→ Instructions to follow: Using the listing that follows, return every line with the word "content".
=== Section Start ===
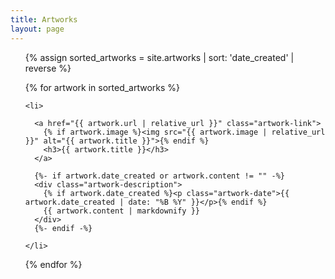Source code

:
 ```yaml
---
title: Artworks
layout: page
---
```


<ul class="artwork-gallery">

  {% assign sorted_artworks = site.artworks | sort: 'date_created' | reverse %}

  {% for artwork in sorted_artworks %}

    <li>

      <a href="{{ artwork.url | relative_url }}" class="artwork-link">
        {% if artwork.image %}<img src="{{ artwork.image | relative_url }}" alt="{{ artwork.title }}">{% endif %}
        <h3>{{ artwork.title }}</h3>
      </a>

      {%- if artwork.date_created or artwork.content != "" -%}
      <div class="artwork-description">
        {% if artwork.date_created %}<p class="artwork-date">{{ artwork.date_created | date: "%B %Y" }}</p>{% endif %}
        {{ artwork.content | markdownify }}
      </div>
      {%- endif -%}

    </li>

  {% endfor %}
  
</ul>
=== Section End ===
→ Answer to this task:
      {%- if artwork.date_created or artwork.content != "" -%}
        {{ artwork.content | markdownify }}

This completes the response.